À l’École des sciences de la réadaptation de l’Université d’Ottawa, la professeure Anna Zumbansen dirige plusieurs projets de recherche visant à démontrer les effets du chant choral sur la santé et le bien-être (voir l'article d'A. Zumbasen dans le présent dossier). Elle y développe un protocole de chorale qui puisse être testé et reproduit dans des études, puis implanté dans les milieux qui pourraient en bénéficier. Elle a fait appel à deux experts en direction de chœur et en dynamique de groupe, Ludovic Dubé et moi-même, pour élaborer ce protocole d’approche pédagogique de chorale communautaire inclusive.  

chercheurs
De gauche à droite : Ludovic Dubé, Anna Zumbansen et Genevieve Hone. Source : Geneviève Hone.

 

Du gospel à la psychologie de l'apprentissage

Chanteur gospel, Ludovic Dubé est aussi musicothérapeute et éducateur. Il a conçu une pédagogie adaptée aux chorales inclusives de courte durée, telles les chorales participant aux Gospel ou Gospel Challenges. Il a démontré l’efficacité de son approche en mettant sur pied ces événements, en France et ailleurs, en partenariat avec des agences d’aide humanitaire. Si une personne sait émettre un son, elle sait chanter, et si une personne sait chanter, elle peut chanter dans une chorale : voilà qui résumerait parfaitement sa philosophie.

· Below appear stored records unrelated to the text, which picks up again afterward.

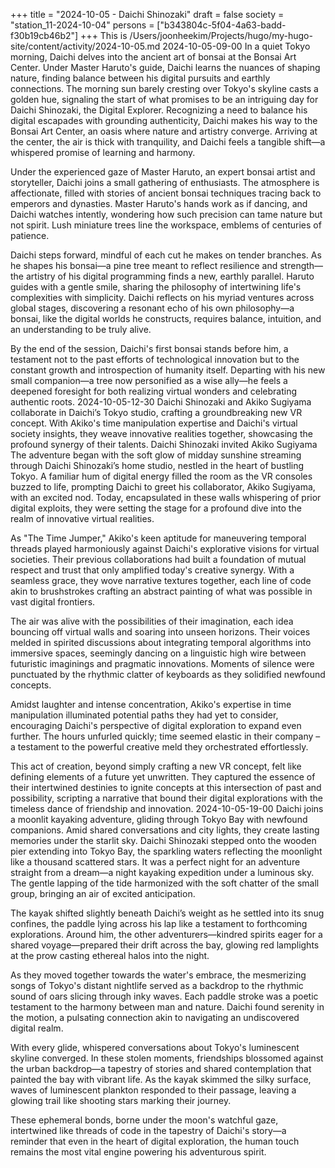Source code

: +++
title = "2024-10-05 - Daichi Shinozaki"
draft = false
society = "station_11-2024-10-04"
persons = ["b343804c-5f04-4a63-badd-f30b19cb46b2"]
+++
This is /Users/joonheekim/Projects/hugo/my-hugo-site/content/activity/2024-10-05.md
2024-10-05-09-00
In a quiet Tokyo morning, Daichi delves into the ancient art of bonsai at the Bonsai Art Center. Under Master Haruto's guide, Daichi learns the nuances of shaping nature, finding balance between his digital pursuits and earthly connections.
The morning sun barely cresting over Tokyo's skyline casts a golden hue, signaling the start of what promises to be an intriguing day for Daichi Shinozaki, the Digital Explorer. Recognizing a need to balance his digital escapades with grounding authenticity, Daichi makes his way to the Bonsai Art Center, an oasis where nature and artistry converge. Arriving at the center, the air is thick with tranquility, and Daichi feels a tangible shift—a whispered promise of learning and harmony. 

Under the experienced gaze of Master Haruto, an expert bonsai artist and storyteller, Daichi joins a small gathering of enthusiasts. The atmosphere is affectionate, filled with stories of ancient bonsai techniques tracing back to emperors and dynasties. Master Haruto's hands work as if dancing, and Daichi watches intently, wondering how such precision can tame nature but not spirit. Lush miniature trees line the workspace, emblems of centuries of patience.

Daichi steps forward, mindful of each cut he makes on tender branches. As he shapes his bonsai—a pine tree meant to reflect resilience and strength—the artistry of his digital programming finds a new, earthly parallel. Haruto guides with a gentle smile, sharing the philosophy of intertwining life's complexities with simplicity. Daichi reflects on his myriad ventures across global stages, discovering a resonant echo of his own philosophy—a bonsai, like the digital worlds he constructs, requires balance, intuition, and an understanding to be truly alive.

By the end of the session, Daichi's first bonsai stands before him, a testament not to the past efforts of technological innovation but to the constant growth and introspection of humanity itself. Departing with his new small companion—a tree now personified as a wise ally—he feels a deepened foresight for both realizing virtual wonders and celebrating authentic roots.
2024-10-05-12-30
Daichi Shinozaki and Akiko Sugiyama collaborate in Daichi’s Tokyo studio, crafting a groundbreaking new VR concept. With Akiko's time manipulation expertise and Daichi's virtual society insights, they weave innovative realities together, showcasing the profound synergy of their talents.
Daichi Shinozaki invited Akiko Sugiyama
The adventure began with the soft glow of midday sunshine streaming through Daichi Shinozaki’s home studio, nestled in the heart of bustling Tokyo. A familiar hum of digital energy filled the room as the VR consoles buzzed to life, prompting Daichi to greet his collaborator, Akiko Sugiyama, with an excited nod. Today, encapsulated in these walls whispering of prior digital exploits, they were setting the stage for a profound dive into the realm of innovative virtual realities.

As "The Time Jumper," Akiko's keen aptitude for maneuvering temporal threads played harmoniously against Daichi's explorative visions for virtual societies. Their previous collaborations had built a foundation of mutual respect and trust that only amplified today's creative synergy. With a seamless grace, they wove narrative textures together, each line of code akin to brushstrokes crafting an abstract painting of what was possible in vast digital frontiers.

The air was alive with the possibilities of their imagination, each idea bouncing off virtual walls and soaring into unseen horizons. Their voices melded in spirited discussions about integrating temporal algorithms into immersive spaces, seemingly dancing on a linguistic high wire between futuristic imaginings and pragmatic innovations. Moments of silence were punctuated by the rhythmic clatter of keyboards as they solidified newfound concepts.

Amidst laughter and intense concentration, Akiko's expertise in time manipulation illuminated potential paths they had yet to consider, encouraging Daichi's perspective of digital exploration to expand even further. The hours unfurled quickly; time seemed elastic in their company – a testament to the powerful creative meld they orchestrated effortlessly. 

This act of creation, beyond simply crafting a new VR concept, felt like defining elements of a future yet unwritten. They captured the essence of their intertwined destinies to ignite concepts at this intersection of past and possibility, scripting a narrative that bound their digital explorations with the timeless dance of friendship and innovation.
2024-10-05-19-00
Daichi joins a moonlit kayaking adventure, gliding through Tokyo Bay with newfound companions. Amid shared conversations and city lights, they create lasting memories under the starlit sky.
Daichi Shinozaki stepped onto the wooden pier extending into Tokyo Bay, the sparkling waters reflecting the moonlight like a thousand scattered stars. It was a perfect night for an adventure straight from a dream—a night kayaking expedition under a luminous sky. The gentle lapping of the tide harmonized with the soft chatter of the small group, bringing an air of excited anticipation.

The kayak shifted slightly beneath Daichi’s weight as he settled into its snug confines, the paddle lying across his lap like a testament to forthcoming explorations. Around him, the other adventurers—kindred spirits eager for a shared voyage—prepared their drift across the bay, glowing red lamplights at the prow casting ethereal halos into the night.

As they moved together towards the water's embrace, the mesmerizing songs of Tokyo's distant nightlife served as a backdrop to the rhythmic sound of oars slicing through inky waves. Each paddle stroke was a poetic testament to the harmony between man and nature. Daichi found serenity in the motion, a pulsating connection akin to navigating an undiscovered digital realm.

With every glide, whispered conversations about Tokyo's luminescent skyline converged. In these stolen moments, friendships blossomed against the urban backdrop—a tapestry of stories and shared contemplation that painted the bay with vibrant life. As the kayak skimmed the silky surface, waves of luminescent plankton responded to their passage, leaving a glowing trail like shooting stars marking their journey.

These ephemeral bonds, borne under the moon's watchful gaze, intertwined like threads of code in the tapestry of Daichi's story—a reminder that even in the heart of digital exploration, the human touch remains the most vital engine powering his adventurous spirit.
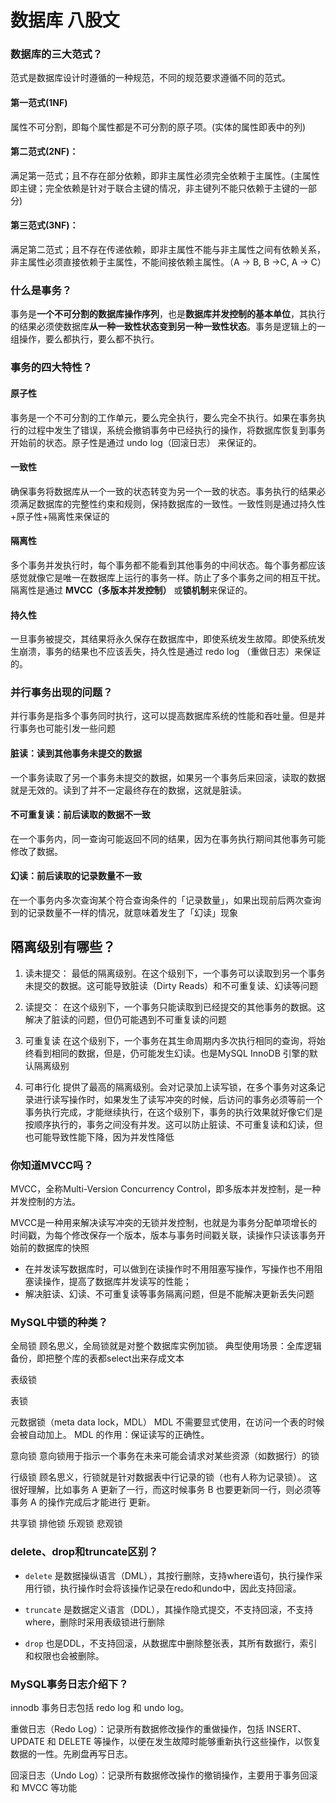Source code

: # 数据库 八股文


### 数据库的三大范式？
范式是数据库设计时遵循的一种规范，不同的规范要求遵循不同的范式。

#### 第一范式(1NF)
属性不可分割，即每个属性都是不可分割的原子项。(实体的属性即表中的列)

#### 第二范式(2NF)：
满足第一范式；且不存在部分依赖，即非主属性必须完全依赖于主属性。(主属性即主键；完全依赖是针对于联合主键的情况，非主键列不能只依赖于主键的一部分)

#### 第三范式(3NF)：
满足第二范式；且不存在传递依赖，即非主属性不能与非主属性之间有依赖关系，非主属性必须直接依赖于主属性，不能间接依赖主属性。（A -> B, B ->C, A -> C）


### 什么是事务？
事务是**一个不可分割的数据库操作序列**，也是**数据库并发控制的基本单位**，其执行的结果必须使数据库**从一种一致性状态变到另一种一致性状态**。事务是逻辑上的一组操作，要么都执行，要么都不执行。


### 事务的四大特性？

#### 原⼦性
事务是⼀个不可分割的⼯作单元，要么完全执⾏，要么完全不执⾏。如果在事务执⾏的过程中发⽣了错误，系统会撤销事务中已经执⾏的操作，将数据库恢复到事务开始前的状态。原⼦性是通过 undo log（回滚⽇志） 来保证的。

####  ⼀致性
确保事务将数据库从⼀个⼀致的状态转变为另⼀个⼀致的状态。事务执⾏的结果必须满⾜数据库的完整性约束和规则，保持数据库的⼀致性。⼀致性则是通过持久性+原⼦性+隔离性来保证的

#### 隔离性
多个事务并发执⾏时，每个事务都不能看到其他事务的中间状态。每个事务都应该感觉就像它是唯⼀在数据库上运⾏的事务⼀样。防⽌了多个事务之间的相互⼲扰。隔离性是通过 **MVCC（多版本并发控制）** 或**锁机制**来保证的。

#### 持久性
⼀旦事务被提交，其结果将永久保存在数据库中，即使系统发⽣故障。即使系统发⽣崩溃，事务的结果也不应该丢失，持久性是通过 redo log （重做⽇志）来保证的。

### 并行事务出现的问题？
并⾏事务是指多个事务同时执⾏，这可以提⾼数据库系统的性能和吞吐量。但是并⾏事务也可能引发⼀些问题

#### 脏读：读到其他事务未提交的数据
⼀个事务读取了另⼀个事务未提交的数据，如果另⼀个事务后来回滚，读取的数据就是⽆效的。读到了并不⼀定最终存在的数据，这就是脏读。

#### 不可重复读：前后读取的数据不⼀致
在⼀个事务内，同⼀查询可能返回不同的结果，因为在事务执⾏期间其他事务可能修改了数据。

#### 幻读：前后读取的记录数量不⼀致
在⼀个事务内多次查询某个符合查询条件的「记录数量」，如果出现前后两次查询到的记录数量不⼀样的情况，就意味着发⽣了「幻读」现象

## 隔离级别有哪些？

1. 读未提交：
最低的隔离级别。在这个级别下，⼀个事务可以读取到另⼀个事务未提交的数据。这可能导致脏读（Dirty Reads）和不可重复读、幻读等问题

2. 读提交：
在这个级别下，⼀个事务只能读取到已经提交的其他事务的数据。这解决了脏读的问题，但仍可能遇到不可重复读的问题

3. 可重复读
在这个级别下，⼀个事务在其⽣命周期内多次执⾏相同的查询，将始终看到相同的数据，但是，仍可能发⽣幻读。也是MySQL InnoDB 引擎的默认隔离级别

4. 可串⾏化
提供了最⾼的隔离级别。会对记录加上读写锁，在多个事务对这条记录进⾏读写操作时，如果发⽣了读写冲突的时候，后访问的事务必须等前⼀个事务执⾏完成，才能继续执⾏，在这个级别下，事务的执⾏效果就好像它们是按顺序执⾏的，事务之间没有并发。这可以防⽌脏读、不可重复读和幻读，但也可能导致性能下降，因为并发性降低

### 你知道MVCC吗？

MVCC，全称Multi-Version Concurrency Control，即多版本并发控制，是一种并发控制的方法。

MVCC是一种用来解决读写冲突的无锁并发控制，也就是为事务分配单项增长的时间戳，为每个修改保存一个版本，版本与事务时间戳关联，读操作只读该事务开始前的数据库的快照

- 在并发读写数据库时，可以做到在读操作时不用阻塞写操作，写操作也不用阻塞读操作，提高了数据库并发读写的性能；
- 解决脏读、幻读、不可重复读等事务隔离问题，但是不能解决更新丢失问题

### MySQL中锁的种类？

全局锁
顾名思义，全局锁就是对整个数据库实例加锁。
典型使⽤场景：全库逻辑备份，即把整个库的表都select出来存成⽂本

表级锁

表锁

元数据锁（meta data lock，MDL）
MDL 不需要显式使⽤，在访问⼀个表的时候会被⾃动加上。
MDL 的作⽤：保证读写的正确性。

意向锁
意向锁⽤于指示⼀个事务在未来可能会请求对某些资源（如数据⾏）的锁

⾏级锁
顾名思义，⾏锁就是针对数据表中⾏记录的锁（也有⼈称为记录锁）。
这很好理解，⽐如事务 A 更新了⼀⾏，⽽这时候事务 B 也要更新同⼀⾏，则必须等事务 A 的操作完成后才能进⾏
更新。

共享锁
排他锁
乐观锁
悲观锁

### delete、drop和truncate区别？

- `delete` 是数据操纵语言（DML），其按行删除，支持where语句，执行操作采用行锁，执行操作时会将该操作记录在redo和undo中，因此支持回滚。

- `truncate` 是数据定义语言（DDL），其操作隐式提交，不支持回滚，不支持where，删除时采用表级锁进行删除

- `drop` 也是DDL，不支持回滚，从数据库中删除整张表，其所有数据行，索引和权限也会被删除。


### MySQL事务日志介绍下？

innodb 事务日志包括 redo log 和 undo log。

重做日志（Redo Log）：记录所有数据修改操作的重做操作，包括 INSERT、UPDATE 和 DELETE 等操作，以便在发生故障时能够重新执行这些操作，以恢复数据的一性。先刷盘再写日志。

回滚日志（Undo Log）：记录所有数据修改操作的撤销操作，主要用于事务回滚和 MVCC 等功能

Pour ma part, j’ai enseigné les théories du développement de groupes et la psychologie de l’apprentissage au cours de ma carrière de professeure d’université. Dans ma perspective, trois personnes ou plus forment un groupe. Celui-ci, peu importe la raison de son existence, peut être considéré comme une entité qui a une vie propre : on pourrait parler d’un « individu/groupe ». Je m’intéresse ici à l’évolution d’un groupe particulier, soit une chorale formée pour les besoins d’une recherche clinique.  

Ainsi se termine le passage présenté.